── Data shown ──
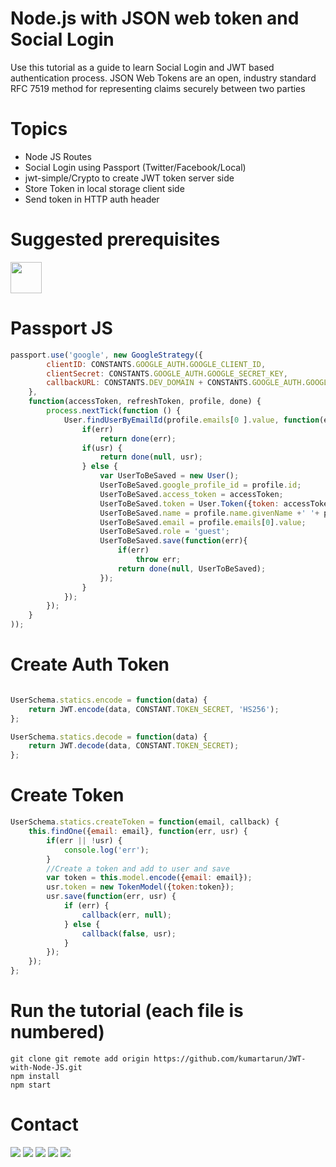 
# Node.js with JSON web token and Social Login

Use this tutorial as a guide to learn Social Login and JWT based authentication process.
JSON Web Tokens are an open, industry standard RFC 7519 method for representing claims securely between two parties

Topics
================
- Node JS Routes
- Social Login using Passport (Twitter/Facebook/Local)
- jwt-simple/Crypto to create JWT token server side
- Store Token in local storage client side
- Send token in HTTP auth header


Suggested prerequisites
====================
<a name="README">[<img src="https://s3-us-west-2.amazonaws.com/martinbucket/JS.png" width="50px" height="50px" />](https://github.com/MartinChavez/Learn-Javascript)</a>

Passport JS
====================
```Javascript
passport.use('google', new GoogleStrategy({
		clientID: CONSTANTS.GOOGLE_AUTH.GOOGLE_CLIENT_ID,
		clientSecret: CONSTANTS.GOOGLE_AUTH.GOOGLE_SECRET_KEY,
		callbackURL: CONSTANTS.DEV_DOMAIN + CONSTANTS.GOOGLE_AUTH.GOOGLE_CALLBACK_URL
  	},
	function(accessToken, refreshToken, profile, done) {
		process.nextTick(function () {
			User.findUserByEmailId(profile.emails[0 ].value, function(err, usr){
				if(err)
					return done(err);
				if(usr) {
					return done(null, usr);
				} else {
					var UserToBeSaved = new User();
					UserToBeSaved.google_profile_id = profile.id;
					UserToBeSaved.access_token = accessToken;
					UserToBeSaved.token = User.Token({token: accessToken});
					UserToBeSaved.name = profile.name.givenName +' '+ profile.name.familyName;
					UserToBeSaved.email = profile.emails[0].value;
					UserToBeSaved.role = 'guest';
					UserToBeSaved.save(function(err){
						if(err)
							throw err;
						return done(null, UserToBeSaved);
					});
				}
			});
		});
	}
));

```

Create Auth Token
====================
```Javascript

UserSchema.statics.encode = function(data) {
	return JWT.encode(data, CONSTANT.TOKEN_SECRET, 'HS256');
};

UserSchema.statics.decode = function(data) {
	return JWT.decode(data, CONSTANT.TOKEN_SECRET);
};

```

Create Token
====================
```Javascript
UserSchema.statics.createToken = function(email, callback) {
	this.findOne({email: email}, function(err, usr) {
		if(err || !usr) {
			console.log('err');
		}
		//Create a token and add to user and save
		var token = this.model.encode({email: email});
		usr.token = new TokenModel({token:token});
		usr.save(function(err, usr) {
			if (err) {
				callback(err, null);
			} else {
				callback(false, usr);
			}
		});
	});
};
```

Run the tutorial (each file is numbered)
====================
```Terminal
git clone git remote add origin https://github.com/kumartarun/JWT-with-Node-JS.git
npm install
npm start
```

Contact
====================
[<img src="https://s3-us-west-2.amazonaws.com/martinsocial/MARTIN2.png" />](http://gennexttraining.herokuapp.com/)
[<img src="https://s3-us-west-2.amazonaws.com/martinsocial/github.png" />](https://github.com/tkssharma)
[<img src="https://s3-us-west-2.amazonaws.com/martinsocial/mail.png" />](mailto:tarun.softengg@gmail.com)
[<img src="https://s3-us-west-2.amazonaws.com/martinsocial/linkedin.png" />](https://www.linkedin.com/in/tkssharma)
[<img src="https://s3-us-west-2.amazonaws.com/martinsocial/twitter.png" />](https://twitter.com/tkssharma)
───
Please reproduce every entry above exactly, but leave out the pictures.

# Node.js with JSON web token and Social Login

Use this tutorial as a guide to learn Social Login and JWT based authentication process.
JSON Web Tokens are an open, industry standard RFC 7519 method for representing claims securely between two parties

Topics
================
- Node JS Routes
- Social Login using Passport (Twitter/Facebook/Local)
- jwt-simple/Crypto to create JWT token server side
- Store Token in local storage client side
- Send token in HTTP auth header


Suggested prerequisites
====================
<a name="README">[<img src="https://s3-us-west-2.amazonaws.com/martinbucket/JS.png" width="50px" height="50px" />](https://github.com/MartinChavez/Learn-Javascript)</a>

Passport JS
====================
```Javascript
passport.use('google', new GoogleStrategy({
		clientID: CONSTANTS.GOOGLE_AUTH.GOOGLE_CLIENT_ID,
		clientSecret: CONSTANTS.GOOGLE_AUTH.GOOGLE_SECRET_KEY,
		callbackURL: CONSTANTS.DEV_DOMAIN + CONSTANTS.GOOGLE_AUTH.GOOGLE_CALLBACK_URL
  	},
	function(accessToken, refreshToken, profile, done) {
		process.nextTick(function () {
			User.findUserByEmailId(profile.emails[0 ].value, function(err, usr){
				if(err)
					return done(err);
				if(usr) {
					return done(null, usr);
				} else {
					var UserToBeSaved = new User();
					UserToBeSaved.google_profile_id = profile.id;
					UserToBeSaved.access_token = accessToken;
					UserToBeSaved.token = User.Token({token: accessToken});
					UserToBeSaved.name = profile.name.givenName +' '+ profile.name.familyName;
					UserToBeSaved.email = profile.emails[0].value;
					UserToBeSaved.role = 'guest';
					UserToBeSaved.save(function(err){
						if(err)
							throw err;
						return done(null, UserToBeSaved);
					});
				}
			});
		});
	}
));

```

Create Auth Token
====================
```Javascript

UserSchema.statics.encode = function(data) {
	return JWT.encode(data, CONSTANT.TOKEN_SECRET, 'HS256');
};

UserSchema.statics.decode = function(data) {
	return JWT.decode(data, CONSTANT.TOKEN_SECRET);
};

```

Create Token
====================
```Javascript
UserSchema.statics.createToken = function(email, callback) {
	this.findOne({email: email}, function(err, usr) {
		if(err || !usr) {
			console.log('err');
		}
		//Create a token and add to user and save
		var token = this.model.encode({email: email});
		usr.token = new TokenModel({token:token});
		usr.save(function(err, usr) {
			if (err) {
				callback(err, null);
			} else {
				callback(false, usr);
			}
		});
	});
};
```

Run the tutorial (each file is numbered)
====================
```Terminal
git clone git remote add origin https://github.com/kumartarun/JWT-with-Node-JS.git
npm install
npm start
```

Contact
====================
[<img src="https://s3-us-west-2.amazonaws.com/martinsocial/MARTIN2.png" />](http://gennexttraining.herokuapp.com/)
[<img src="https://s3-us-west-2.amazonaws.com/martinsocial/github.png" />](https://github.com/tkssharma)
[<img src="https://s3-us-west-2.amazonaws.com/martinsocial/mail.png" />](mailto:tarun.softengg@gmail.com)
[<img src="https://s3-us-west-2.amazonaws.com/martinsocial/linkedin.png" />](https://www.linkedin.com/in/tkssharma)
[<img src="https://s3-us-west-2.amazonaws.com/martinsocial/twitter.png" />](https://twitter.com/tkssharma)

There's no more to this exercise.